START Records for this task

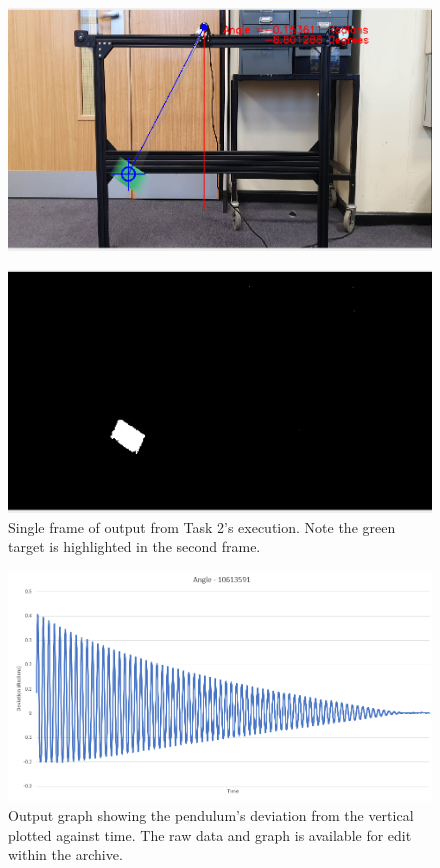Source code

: \documentclass[conference]{IEEEtran}
\begin{document}
\begin{figure}[H]
\centering
\includegraphics[width=5in]{t2_output2}
\end{figure}
\begin{figure}[H]
\centering
\includegraphics[width=5in]{t2_output3}
\caption{Single frame of output from Task 2's execution. Note the green target is highlighted in the second frame.}
\label{fig_t2output}
\end{figure}

\begin{figure}[H]
\centering
\includegraphics[width=5in]{t2_graph}
\caption{Output graph showing the pendulum's deviation from the vertical plotted against time. The raw data and graph is available for edit within the archive.}
\label{fig_t2graph}
\end{figure}
\end{document}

END Records for this task

## Instructions for the task
If a line contains the word "from", count it; give the total for the entries above and nothing else.

## Expected answer
2